Bulk data loading

Hi,
I have a table which has close to 46 million rows (with data and index close to 150GB).
This table was created without a clustered index.

Now we need to add a clustered index on this table.

Last time we tried using the normal "Create constraint" command. I had a total downtime of database around 4 hrs and it did not complete by then.

So now we are planning to create a new empty table with the PK, and have the 46 million rows inserted into this new table.

Is there any way we can speed up the insert process so that it completes inside 3-4 hours?

We tried it on dev..the initial few million loads fast...but then the process gets slower.

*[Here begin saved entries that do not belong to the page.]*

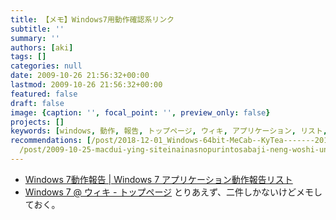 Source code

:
 ```yaml
---
title: 【メモ】Windows7用動作確認系リンク
subtitle: ''
summary: ''
authors: [aki]
tags: []
categories: null
date: 2009-10-26 21:56:32+00:00
lastmod: 2009-10-26 21:56:32+00:00
featured: false
draft: false
image: {caption: '', focal_point: '', preview_only: false}
projects: []
keywords: [windows, 動作, 報告, トップページ, ウィキ, アプリケーション, リスト, メモ, ｒｙ, １６]
recommendations: [/post/2018-12-01_Windows-64bit-MeCab--KyTea-------2018-b283b6c7b33c/,
  /post/2009-10-25-macdui-ying-siteinainasnopurintosabaji-neng-woshi-uniha/, /post/2017-07-08_MBP--Thinkpad-X1-Carbon-2017-------46c374167b79/]
---
```

- [Windows 7動作報告 | Windows 7 アプリケーション動作報告リスト](http://w7.vector.jp/softrev/list.php)
- [Windows 7 @ ウィキ - トップページ](http://www15.atwiki.jp/win7/)
とりあえず、二件しかないけどメモしておく。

Any suggestions would be helpful.
Thanks

I dont think pre-creating the index is helpful. You could try this:

Set database recovery model to "simple"
Backup the database
Create new table without clustered index
BCP out all data from old table based on a query, rather than straight table extract, using a query that orders by the column you intend to make the primary key
BCP in the data into the new table
Create clustered index
Drop old table Rename new table
Set database recovery model back to Full, if that is what you use
Backup database

Thanks!!

BCP out all data from old table based on a query, rather than straight table extract, using a query that orders by the column you intend to make the primary key
BCP in the data into the new table
Create clustered index (We had an issue last time creating an index on this table with 46 million rows..wouldnt we see the same isseu if we create the index after loading the data)?

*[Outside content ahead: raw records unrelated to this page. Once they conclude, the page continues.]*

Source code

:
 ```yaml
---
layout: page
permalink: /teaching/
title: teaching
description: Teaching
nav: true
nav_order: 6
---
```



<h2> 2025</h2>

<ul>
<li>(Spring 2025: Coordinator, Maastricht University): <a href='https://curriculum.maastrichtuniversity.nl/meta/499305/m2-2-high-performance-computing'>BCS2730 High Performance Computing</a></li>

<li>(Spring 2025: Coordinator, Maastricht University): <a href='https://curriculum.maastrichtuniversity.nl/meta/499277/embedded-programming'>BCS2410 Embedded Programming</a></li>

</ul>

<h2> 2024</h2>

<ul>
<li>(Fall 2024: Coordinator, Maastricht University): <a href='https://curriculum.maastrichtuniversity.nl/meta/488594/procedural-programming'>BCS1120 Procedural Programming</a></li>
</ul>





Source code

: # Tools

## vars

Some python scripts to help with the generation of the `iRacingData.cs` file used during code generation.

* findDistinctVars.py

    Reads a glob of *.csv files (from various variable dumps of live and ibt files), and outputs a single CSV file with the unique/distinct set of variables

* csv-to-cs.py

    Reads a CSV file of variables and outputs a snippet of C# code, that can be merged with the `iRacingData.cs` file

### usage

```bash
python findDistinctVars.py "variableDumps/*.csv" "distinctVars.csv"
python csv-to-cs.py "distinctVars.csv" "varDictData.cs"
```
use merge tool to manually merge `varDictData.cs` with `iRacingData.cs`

Also, is there any facility in SQL server which can move data from 1 table to another as fast as bcp or bulk_insert?(or can any of these 2 be used for that)

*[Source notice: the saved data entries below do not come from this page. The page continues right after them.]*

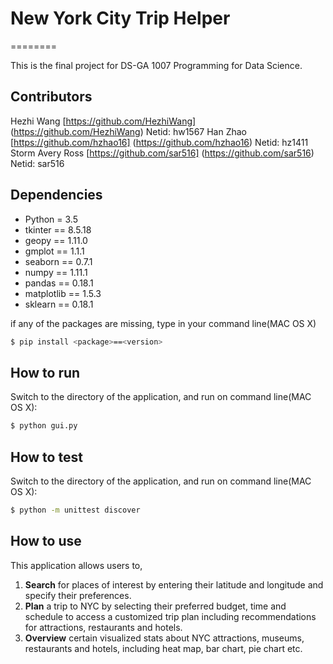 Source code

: # New York City Trip Helper
========

This is the final project for DS-GA 1007 Programming for Data Science.
## Contributors

Hezhi Wang [https://github.com/HezhiWang] (https://github.com/HezhiWang) Netid: hw1567
Han Zhao [https://github.com/hzhao16] (https://github.com/hzhao16) Netid: hz1411
Storm Avery Ross [https://github.com/sar516] (https://github.com/sar516) Netid: sar516

## Dependencies
- Python = 3.5
- tkinter == 8.5.18
- geopy == 1.11.0
- gmplot == 1.1.1
- seaborn == 0.7.1
- numpy == 1.11.1
- pandas == 0.18.1
- matplotlib == 1.5.3
- sklearn == 0.18.1

if any of the packages are missing, type in your command line(MAC OS X)
```sh
$ pip install <package>==<version>
```

## How to run

Switch to the directory of the application, and run on command line(MAC OS X):
```sh
$ python gui.py
```
## How to test
Switch to the directory of the application, and run on command line(MAC OS X):
```sh
$ python -m unittest discover
```

## How to use
This application allows users to,
1. **Search** for places of interest by entering their latitude and longitude and specify their preferences.
2. **Plan** a trip to NYC by selecting their preferred budget, time and schedule to access a customized trip plan including recommendations for attractions, restaurants and hotels.
3. **Overview** certain visualized stats about NYC attractions, museums, restaurants and hotels, including heat map, bar chart, pie chart etc.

And in BCP, can I change the batch of 1000 to something bigger ..like 10k etc?

1000 rows successfully bulk-copied to host-file. Total received: 366000
1000 rows successfully bulk-copied to host-file. Total received: 367000
1000 rows successfully bulk-copied to host-file. Total received: 368000
1000 rows successfully bulk-copied to host-file. Total received: 369000
1000 rows successfully bulk-copied to host-file. Total received: 370000
1000 rows successfully bulk-copied to host-file. Total received: 371000

You can use Import/Export wizard. Right click on the database name in SSMS object explorer select Tasks -> Import (or export). It uses SSIS internally, and is quite fast - comparable to BCP. (That is based on my casual observations; I have not measured the performance to see if it is faster/slower).

I tried that that its very slow.. :sweat: it took close to 5-8 mins to load 1 million rows.

BCP out was taking less than a minute for 1 million rows..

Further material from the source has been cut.